Degradation in the SpeicherCampus context: depends on cycles, temperature, SOC and operating strategy. Technically, the term is usually described as battery ageing.

What does degradation mean?

Degradation is the battery’s gradual ageing: with every cycle and every calendar year, available capacity declines. It has two components — cyclic ageing (driven by cycle count, C-rate and depth of discharge) and calendar ageing (driven by temperature and storage SOC).

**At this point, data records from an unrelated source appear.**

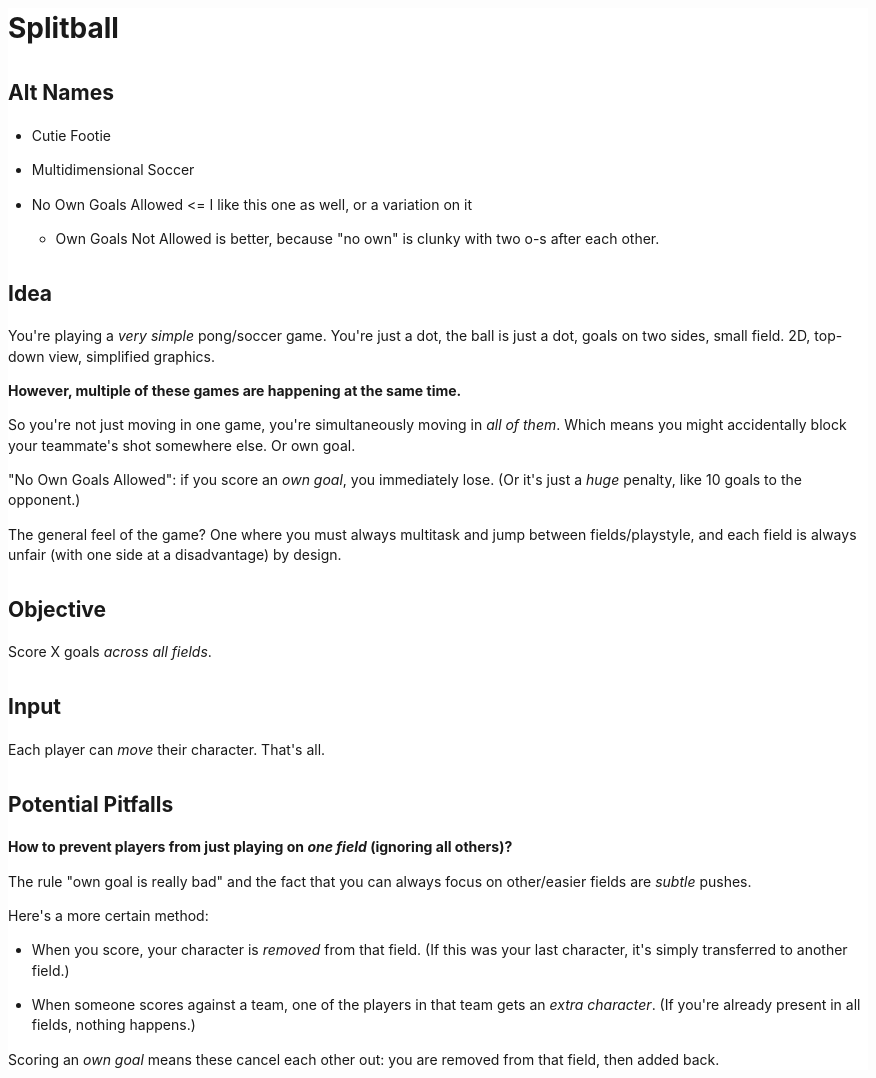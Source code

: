 # Splitball

## Alt Names

-   Cutie Footie

-   Multidimensional Soccer

-   No Own Goals Allowed \<= I like this one as well, or a variation on it

    -   Own Goals Not Allowed is better, because "no own" is clunky with two o-s after each other.

## Idea

You're playing a *very simple* pong/soccer game. You're just a dot, the ball is just a dot, goals on two sides, small field. 2D, top-down view, simplified graphics.

**However, multiple of these games are happening at the same time.**

So you're not just moving in one game, you're simultaneously moving in *all of them*. Which means you might accidentally block your teammate's shot somewhere else. Or own goal.

"No Own Goals Allowed": if you score an *own goal*, you immediately lose. (Or it's just a *huge* penalty, like 10 goals to the opponent.)

The general feel of the game? One where you must always multitask and jump between fields/playstyle, and each field is always unfair (with one side at a disadvantage) by design.

## Objective

Score X goals *across all fields*.

## Input

Each player can *move* their character. That's all.

## Potential Pitfalls

**How to prevent players from just playing on *one field* (ignoring all others)?**

The rule "own goal is really bad" and the fact that you can always focus on other/easier fields are *subtle* pushes.

Here's a more certain method:

-   When you score, your character is *removed* from that field. (If this was your last character, it's simply transferred to another field.)

-   When someone scores against a team, one of the players in that team gets an *extra character*. (If you're already present in all fields, nothing happens.)

Scoring an *own goal* means these cancel each other out: you are removed from that field, then added back.
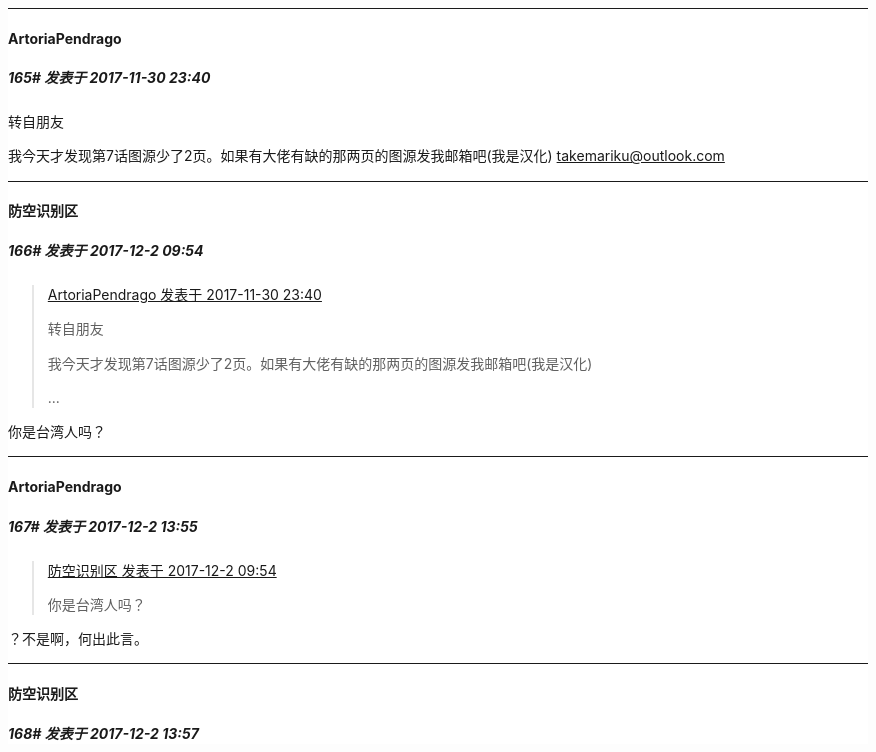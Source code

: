 


*****

####  ArtoriaPendrago  
##### 165#       发表于 2017-11-30 23:40




转自朋友

我今天才发现第7话图源少了2页。如果有大佬有缺的那两页的图源发我邮箱吧(我是汉化)
takemariku@outlook.com







*****

####  防空识别区  
##### 166#       发表于 2017-12-2 09:54



<blockquote><a href="httphttps://bbs.saraba1st.com/2b/forum.php?mod=redirect&amp;goto=findpost&amp;pid=37874931&amp;ptid=1511064" target="_blank">ArtoriaPendrago 发表于 2017-11-30 23:40</a>

转自朋友

我今天才发现第7话图源少了2页。如果有大佬有缺的那两页的图源发我邮箱吧(我是汉化)

 ...</blockquote>
你是台湾人吗？







*****

####  ArtoriaPendrago  
##### 167#       发表于 2017-12-2 13:55



<blockquote><a href="httphttps://bbs.saraba1st.com/2b/forum.php?mod=redirect&amp;goto=findpost&amp;pid=37884867&amp;ptid=1511064" target="_blank">防空识别区 发表于 2017-12-2 09:54</a>

你是台湾人吗？</blockquote>
？不是啊，何出此言。







*****

####  防空识别区  
##### 168#       发表于 2017-12-2 13:57
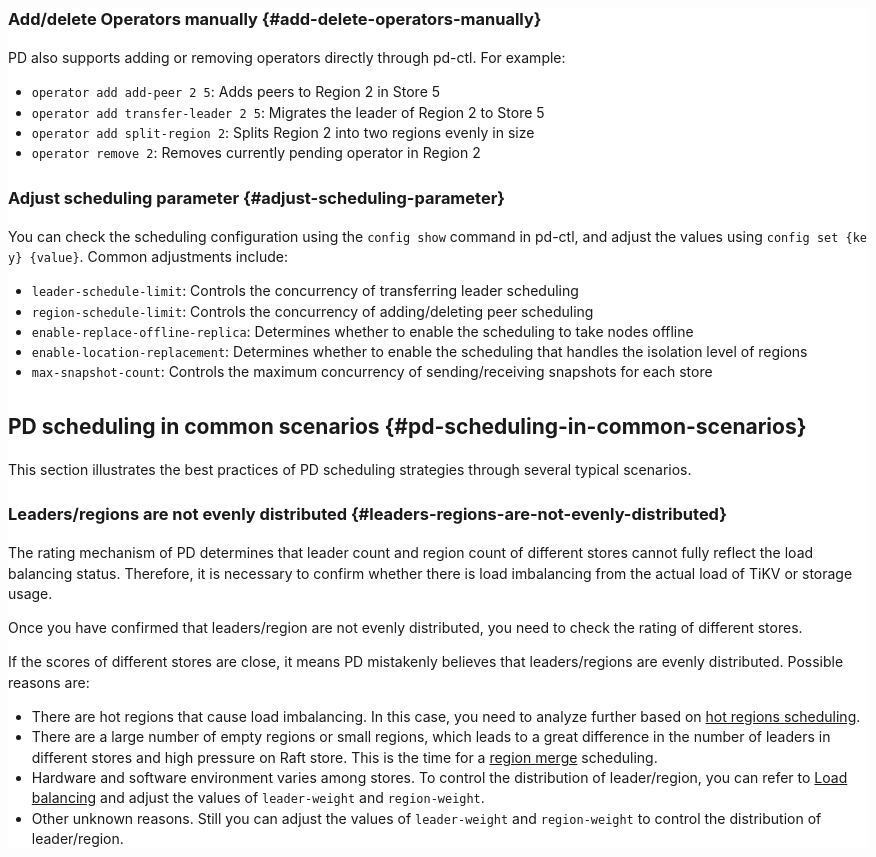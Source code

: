 ### Add/delete Operators manually {#add-delete-operators-manually}

PD also supports adding or removing operators directly through pd-ctl. For example:

-   `operator add add-peer 2 5`: Adds peers to Region 2 in Store 5
-   `operator add transfer-leader 2 5`: Migrates the leader of Region 2 to Store 5
-   `operator add split-region 2`: Splits Region 2 into two regions evenly in size
-   `operator remove 2`: Removes currently pending operator in Region 2

### Adjust scheduling parameter {#adjust-scheduling-parameter}

You can check the scheduling configuration using the `config show` command in pd-ctl, and adjust the values using `config set {key} {value}`. Common adjustments include:

-   `leader-schedule-limit`: Controls the concurrency of transferring leader scheduling
-   `region-schedule-limit`: Controls the concurrency of adding/deleting peer scheduling
-   `enable-replace-offline-replica`: Determines whether to enable the scheduling to take nodes offline
-   `enable-location-replacement`: Determines whether to enable the scheduling that handles the isolation level of regions
-   `max-snapshot-count`: Controls the maximum concurrency of sending/receiving snapshots for each store

## PD scheduling in common scenarios {#pd-scheduling-in-common-scenarios}

This section illustrates the best practices of PD scheduling strategies through several typical scenarios.

### Leaders/regions are not evenly distributed {#leaders-regions-are-not-evenly-distributed}

The rating mechanism of PD determines that leader count and region count of different stores cannot fully reflect the load balancing status. Therefore, it is necessary to confirm whether there is load imbalancing from the actual load of TiKV or storage usage.

Once you have confirmed that leaders/region are not evenly distributed, you need to check the rating of different stores.

If the scores of different stores are close, it means PD mistakenly believes that leaders/regions are evenly distributed. Possible reasons are:

-   There are hot regions that cause load imbalancing. In this case, you need to analyze further based on [hot regions scheduling](#hot-regions-are-not-evenly-distributed).
-   There are a large number of empty regions or small regions, which leads to a great difference in the number of leaders in different stores and high pressure on Raft store. This is the time for a [region merge](#region-merge-is-slow) scheduling.
-   Hardware and software environment varies among stores. To control the distribution of leader/region, you can refer to [Load balancing](#load-balancing) and adjust the values of `leader-weight` and `region-weight`.
-   Other unknown reasons. Still you can adjust the values of `leader-weight` and `region-weight` to control the distribution of leader/region.
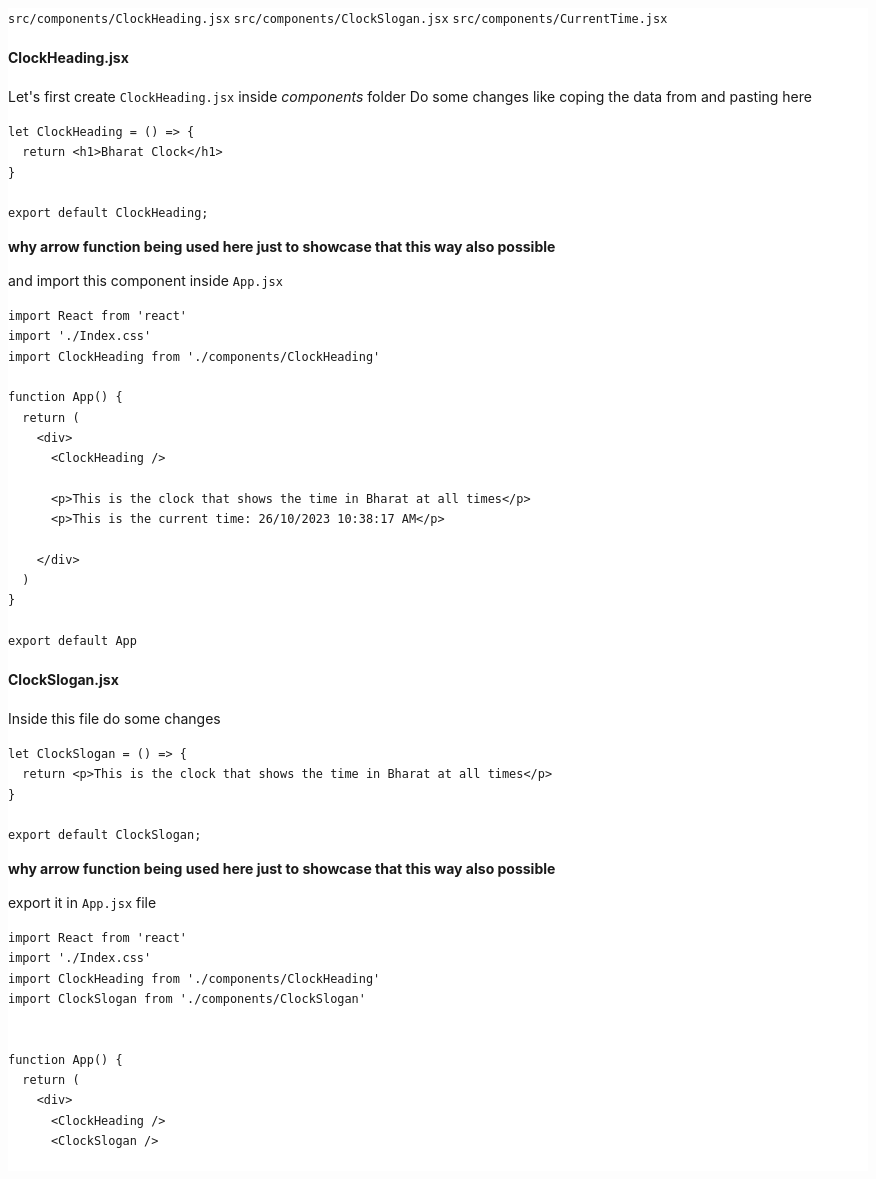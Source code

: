 `src/components/ClockHeading.jsx`
`src/components/ClockSlogan.jsx`
`src/components/CurrentTime.jsx`

#### ClockHeading.jsx

Let's first create `ClockHeading.jsx` inside *components* folder
Do some changes like coping the data from and pasting here
```JSX
let ClockHeading = () => {
  return <h1>Bharat Clock</h1>
}

export default ClockHeading;
```

**why arrow function being used here just to showcase that this way also possible**


and import this component inside `App.jsx`
```JSX
import React from 'react'
import './Index.css'
import ClockHeading from './components/ClockHeading'

function App() {
  return (
    <div>
      <ClockHeading />
      
      <p>This is the clock that shows the time in Bharat at all times</p>
      <p>This is the current time: 26/10/2023 10:38:17 AM</p>
    
    </div>
  )
}

export default App
```



#### ClockSlogan.jsx

Inside this file do some changes
```JSX
let ClockSlogan = () => {
  return <p>This is the clock that shows the time in Bharat at all times</p>
}

export default ClockSlogan;
```

**why arrow function being used here just to showcase that this way also possible**

export it in `App.jsx` file 
```JSX
import React from 'react'
import './Index.css'
import ClockHeading from './components/ClockHeading'
import ClockSlogan from './components/ClockSlogan'


function App() {
  return (
    <div>
      <ClockHeading />
      <ClockSlogan />
      
```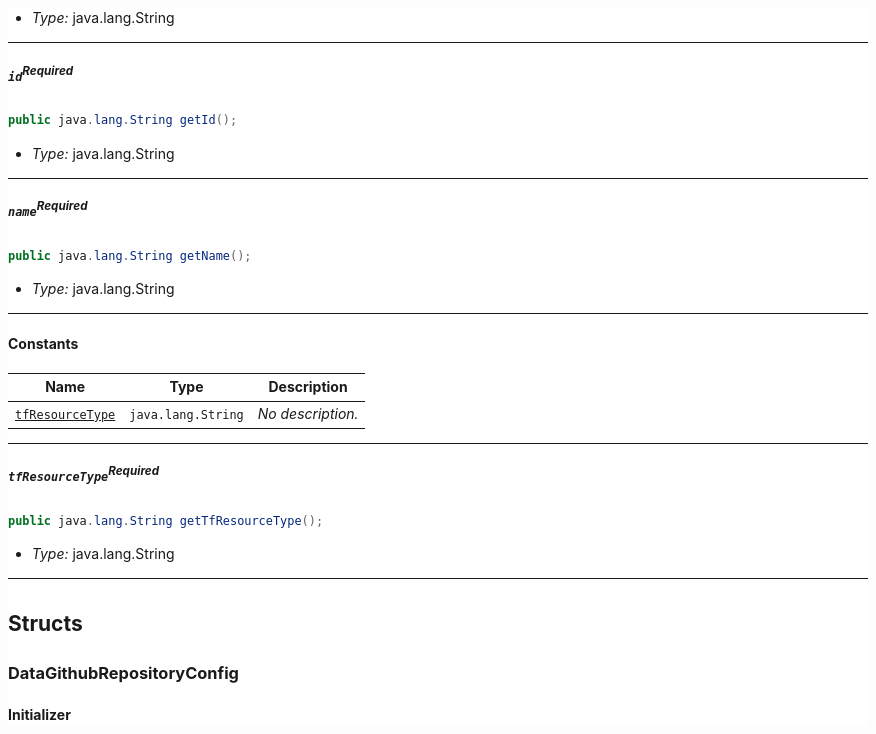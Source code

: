 - *Type:* java.lang.String

---

##### `id`<sup>Required</sup> <a name="id" id="@cdktf/provider-github.dataGithubRepository.DataGithubRepository.property.id"></a>

```java
public java.lang.String getId();
```

- *Type:* java.lang.String

---

##### `name`<sup>Required</sup> <a name="name" id="@cdktf/provider-github.dataGithubRepository.DataGithubRepository.property.name"></a>

```java
public java.lang.String getName();
```

- *Type:* java.lang.String

---

#### Constants <a name="Constants" id="Constants"></a>

| **Name** | **Type** | **Description** |
| --- | --- | --- |
| <code><a href="#@cdktf/provider-github.dataGithubRepository.DataGithubRepository.property.tfResourceType">tfResourceType</a></code> | <code>java.lang.String</code> | *No description.* |

---

##### `tfResourceType`<sup>Required</sup> <a name="tfResourceType" id="@cdktf/provider-github.dataGithubRepository.DataGithubRepository.property.tfResourceType"></a>

```java
public java.lang.String getTfResourceType();
```

- *Type:* java.lang.String

---

## Structs <a name="Structs" id="Structs"></a>

### DataGithubRepositoryConfig <a name="DataGithubRepositoryConfig" id="@cdktf/provider-github.dataGithubRepository.DataGithubRepositoryConfig"></a>

#### Initializer <a name="Initializer" id="@cdktf/provider-github.dataGithubRepository.DataGithubRepositoryConfig.Initializer"></a>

Degradation is not a defect but physics — plannable physics: good operating strategy slows it markedly, and the design must account for it from day one.

What matters in practice

  • design for capacity at end of warranty, not the as-new value
  • temperature is the biggest lever: cool, even operation preserves the cells
  • a permanently high SOC accelerates calendar ageing — adjust the EMS strategy
  • SOH monitoring makes the trend visible and warranty claims provable

Practical example

Two identical systems, two sites: one stands cool and ventilated, cycling between 20 and 80 % SOC; the other hot and always full. After eight years, 7 percentage points of SOH separate them — operating strategy made the difference, not the product.

The SpeicherCampus perspective

SpeicherCampus includes degradation in every economic assessment and chooses EMS strategies that do not sacrifice lifetime for the last percent of yield.